What the task asks: Search the material and gather each line with "updates" in it.

Material for this task:
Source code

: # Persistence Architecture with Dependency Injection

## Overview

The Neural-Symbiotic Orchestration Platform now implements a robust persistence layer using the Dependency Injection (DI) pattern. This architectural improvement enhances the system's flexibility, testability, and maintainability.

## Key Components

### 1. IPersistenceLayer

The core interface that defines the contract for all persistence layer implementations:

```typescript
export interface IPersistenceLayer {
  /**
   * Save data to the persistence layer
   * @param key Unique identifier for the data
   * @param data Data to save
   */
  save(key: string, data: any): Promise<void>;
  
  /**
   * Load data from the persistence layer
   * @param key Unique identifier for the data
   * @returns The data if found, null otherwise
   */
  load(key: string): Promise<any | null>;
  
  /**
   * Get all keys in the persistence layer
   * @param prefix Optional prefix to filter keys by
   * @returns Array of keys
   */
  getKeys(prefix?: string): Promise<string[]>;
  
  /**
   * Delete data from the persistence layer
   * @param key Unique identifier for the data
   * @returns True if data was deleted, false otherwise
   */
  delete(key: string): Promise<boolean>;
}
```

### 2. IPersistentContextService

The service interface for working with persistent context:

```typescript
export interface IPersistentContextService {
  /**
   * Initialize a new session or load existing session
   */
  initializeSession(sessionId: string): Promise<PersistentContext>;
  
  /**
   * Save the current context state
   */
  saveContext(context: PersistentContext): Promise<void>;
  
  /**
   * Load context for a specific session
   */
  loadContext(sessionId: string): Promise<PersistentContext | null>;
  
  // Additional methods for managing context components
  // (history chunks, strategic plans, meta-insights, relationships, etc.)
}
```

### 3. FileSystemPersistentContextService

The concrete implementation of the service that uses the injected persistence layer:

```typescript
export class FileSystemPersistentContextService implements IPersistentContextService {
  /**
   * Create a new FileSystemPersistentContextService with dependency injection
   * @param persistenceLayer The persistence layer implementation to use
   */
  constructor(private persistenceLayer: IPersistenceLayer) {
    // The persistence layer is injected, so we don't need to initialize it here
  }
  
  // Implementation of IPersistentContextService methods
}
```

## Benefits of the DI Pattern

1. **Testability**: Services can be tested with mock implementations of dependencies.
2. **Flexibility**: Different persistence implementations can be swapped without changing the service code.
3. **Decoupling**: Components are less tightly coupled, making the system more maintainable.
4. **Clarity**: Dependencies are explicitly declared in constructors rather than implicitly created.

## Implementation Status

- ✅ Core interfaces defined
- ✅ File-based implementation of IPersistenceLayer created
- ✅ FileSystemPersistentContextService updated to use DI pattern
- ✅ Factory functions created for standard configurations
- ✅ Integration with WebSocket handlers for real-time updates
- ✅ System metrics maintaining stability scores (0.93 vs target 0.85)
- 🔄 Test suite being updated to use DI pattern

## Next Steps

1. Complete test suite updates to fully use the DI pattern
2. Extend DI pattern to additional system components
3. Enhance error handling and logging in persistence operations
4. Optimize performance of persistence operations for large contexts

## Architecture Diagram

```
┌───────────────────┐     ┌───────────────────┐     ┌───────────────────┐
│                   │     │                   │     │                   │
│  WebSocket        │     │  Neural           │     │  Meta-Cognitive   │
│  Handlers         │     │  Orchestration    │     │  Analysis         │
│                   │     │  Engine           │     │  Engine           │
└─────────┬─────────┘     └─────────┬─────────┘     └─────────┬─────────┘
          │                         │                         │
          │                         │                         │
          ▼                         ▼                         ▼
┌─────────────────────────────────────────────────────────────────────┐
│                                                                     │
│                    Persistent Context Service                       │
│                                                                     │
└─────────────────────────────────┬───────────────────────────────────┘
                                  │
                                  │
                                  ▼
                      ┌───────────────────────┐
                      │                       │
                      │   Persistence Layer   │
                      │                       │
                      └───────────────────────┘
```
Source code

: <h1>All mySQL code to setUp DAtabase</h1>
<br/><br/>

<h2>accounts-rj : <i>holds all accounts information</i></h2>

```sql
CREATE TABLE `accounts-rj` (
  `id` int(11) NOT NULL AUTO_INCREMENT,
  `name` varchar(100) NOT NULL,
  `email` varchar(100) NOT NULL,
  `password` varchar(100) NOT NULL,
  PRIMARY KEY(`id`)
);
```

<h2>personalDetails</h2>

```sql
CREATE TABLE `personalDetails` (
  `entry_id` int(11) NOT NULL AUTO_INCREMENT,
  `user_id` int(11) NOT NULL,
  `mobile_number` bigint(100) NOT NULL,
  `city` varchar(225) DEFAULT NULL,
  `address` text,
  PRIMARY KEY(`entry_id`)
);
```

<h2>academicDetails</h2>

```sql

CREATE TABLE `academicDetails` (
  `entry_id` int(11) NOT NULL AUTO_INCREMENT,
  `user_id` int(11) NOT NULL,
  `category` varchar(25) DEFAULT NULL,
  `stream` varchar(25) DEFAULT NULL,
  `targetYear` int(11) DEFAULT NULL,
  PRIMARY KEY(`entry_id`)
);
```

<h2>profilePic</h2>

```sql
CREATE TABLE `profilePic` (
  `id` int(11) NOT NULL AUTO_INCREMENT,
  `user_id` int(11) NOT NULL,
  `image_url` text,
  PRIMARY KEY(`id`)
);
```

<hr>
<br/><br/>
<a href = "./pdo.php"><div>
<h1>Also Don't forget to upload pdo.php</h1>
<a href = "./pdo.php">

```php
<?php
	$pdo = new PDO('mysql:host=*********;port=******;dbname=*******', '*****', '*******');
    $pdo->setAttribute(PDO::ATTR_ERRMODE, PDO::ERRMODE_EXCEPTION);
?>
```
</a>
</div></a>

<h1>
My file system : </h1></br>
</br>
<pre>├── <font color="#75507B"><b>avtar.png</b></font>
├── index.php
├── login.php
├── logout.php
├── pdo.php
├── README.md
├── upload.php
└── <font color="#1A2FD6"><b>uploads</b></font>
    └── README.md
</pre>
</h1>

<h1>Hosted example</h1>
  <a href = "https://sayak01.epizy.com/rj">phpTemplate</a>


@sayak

--

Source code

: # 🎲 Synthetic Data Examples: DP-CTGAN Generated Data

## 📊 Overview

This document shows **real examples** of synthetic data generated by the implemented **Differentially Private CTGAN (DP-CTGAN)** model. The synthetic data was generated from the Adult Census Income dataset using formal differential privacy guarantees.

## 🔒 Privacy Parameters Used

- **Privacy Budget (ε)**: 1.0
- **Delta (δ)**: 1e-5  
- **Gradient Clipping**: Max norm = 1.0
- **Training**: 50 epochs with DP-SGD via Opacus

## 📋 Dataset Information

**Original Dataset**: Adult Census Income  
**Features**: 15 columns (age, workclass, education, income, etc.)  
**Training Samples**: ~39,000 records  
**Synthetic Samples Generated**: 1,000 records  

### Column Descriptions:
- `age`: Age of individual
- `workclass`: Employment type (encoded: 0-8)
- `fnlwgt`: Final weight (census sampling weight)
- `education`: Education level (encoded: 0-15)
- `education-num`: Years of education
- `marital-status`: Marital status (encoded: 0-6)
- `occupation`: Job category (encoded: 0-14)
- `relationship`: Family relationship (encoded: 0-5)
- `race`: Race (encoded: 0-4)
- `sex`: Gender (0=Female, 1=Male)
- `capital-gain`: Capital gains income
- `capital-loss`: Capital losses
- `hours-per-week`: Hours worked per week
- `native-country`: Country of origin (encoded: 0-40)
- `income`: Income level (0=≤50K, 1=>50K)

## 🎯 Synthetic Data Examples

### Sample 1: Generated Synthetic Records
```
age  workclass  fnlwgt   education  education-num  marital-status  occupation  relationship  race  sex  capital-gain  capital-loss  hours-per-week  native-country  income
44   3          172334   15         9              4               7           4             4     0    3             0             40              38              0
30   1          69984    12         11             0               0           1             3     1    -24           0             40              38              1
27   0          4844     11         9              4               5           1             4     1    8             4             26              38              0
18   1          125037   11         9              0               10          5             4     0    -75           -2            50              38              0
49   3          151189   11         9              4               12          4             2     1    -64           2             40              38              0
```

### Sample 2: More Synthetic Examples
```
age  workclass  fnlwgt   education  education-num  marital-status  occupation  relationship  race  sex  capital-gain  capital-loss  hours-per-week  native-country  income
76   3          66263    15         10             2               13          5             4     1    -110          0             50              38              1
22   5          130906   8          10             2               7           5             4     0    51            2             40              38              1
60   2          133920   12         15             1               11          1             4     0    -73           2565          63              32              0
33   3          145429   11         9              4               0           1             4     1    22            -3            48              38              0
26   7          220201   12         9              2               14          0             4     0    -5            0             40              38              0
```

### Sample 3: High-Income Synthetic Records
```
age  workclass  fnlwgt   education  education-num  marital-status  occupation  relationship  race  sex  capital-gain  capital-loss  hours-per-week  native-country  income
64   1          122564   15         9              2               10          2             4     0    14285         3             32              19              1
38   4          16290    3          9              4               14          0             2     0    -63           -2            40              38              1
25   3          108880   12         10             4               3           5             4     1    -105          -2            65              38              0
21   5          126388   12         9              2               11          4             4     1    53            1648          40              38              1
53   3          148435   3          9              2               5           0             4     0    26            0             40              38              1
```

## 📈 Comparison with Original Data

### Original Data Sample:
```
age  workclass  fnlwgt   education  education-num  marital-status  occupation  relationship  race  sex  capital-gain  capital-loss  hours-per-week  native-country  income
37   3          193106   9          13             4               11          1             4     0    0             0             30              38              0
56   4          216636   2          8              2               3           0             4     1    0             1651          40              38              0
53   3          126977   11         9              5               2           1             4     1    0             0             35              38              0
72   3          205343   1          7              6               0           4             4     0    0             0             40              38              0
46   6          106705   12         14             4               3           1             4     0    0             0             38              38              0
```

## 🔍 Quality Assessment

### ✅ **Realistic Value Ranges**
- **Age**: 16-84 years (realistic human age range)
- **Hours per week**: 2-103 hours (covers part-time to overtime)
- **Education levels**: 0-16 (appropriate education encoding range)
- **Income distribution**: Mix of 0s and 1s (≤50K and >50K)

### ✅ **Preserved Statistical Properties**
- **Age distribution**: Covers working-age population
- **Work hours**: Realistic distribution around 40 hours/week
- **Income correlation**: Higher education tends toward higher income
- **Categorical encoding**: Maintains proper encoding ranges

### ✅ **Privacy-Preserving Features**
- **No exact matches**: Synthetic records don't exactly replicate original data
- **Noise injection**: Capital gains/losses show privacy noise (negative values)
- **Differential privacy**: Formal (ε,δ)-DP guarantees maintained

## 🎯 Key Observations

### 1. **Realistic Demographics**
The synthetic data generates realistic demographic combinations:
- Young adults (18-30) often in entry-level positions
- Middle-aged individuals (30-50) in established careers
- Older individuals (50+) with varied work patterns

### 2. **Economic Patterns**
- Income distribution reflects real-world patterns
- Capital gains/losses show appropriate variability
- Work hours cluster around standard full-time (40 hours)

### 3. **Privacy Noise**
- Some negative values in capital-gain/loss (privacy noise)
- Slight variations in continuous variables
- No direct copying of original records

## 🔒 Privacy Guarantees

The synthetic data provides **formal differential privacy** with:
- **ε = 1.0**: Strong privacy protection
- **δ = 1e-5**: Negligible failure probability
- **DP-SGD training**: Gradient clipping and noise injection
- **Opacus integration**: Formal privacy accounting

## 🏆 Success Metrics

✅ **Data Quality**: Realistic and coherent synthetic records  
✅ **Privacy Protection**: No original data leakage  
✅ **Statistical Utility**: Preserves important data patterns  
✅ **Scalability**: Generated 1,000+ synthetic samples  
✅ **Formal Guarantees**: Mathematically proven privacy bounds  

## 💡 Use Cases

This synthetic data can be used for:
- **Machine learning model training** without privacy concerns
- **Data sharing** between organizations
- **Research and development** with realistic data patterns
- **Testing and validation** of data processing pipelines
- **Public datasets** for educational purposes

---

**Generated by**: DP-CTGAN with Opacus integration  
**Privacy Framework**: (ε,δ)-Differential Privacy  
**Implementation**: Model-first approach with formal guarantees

Your response:
- ✅ Integration with WebSocket handlers for real-time updates
1. Complete test suite updates to fully use the DI pattern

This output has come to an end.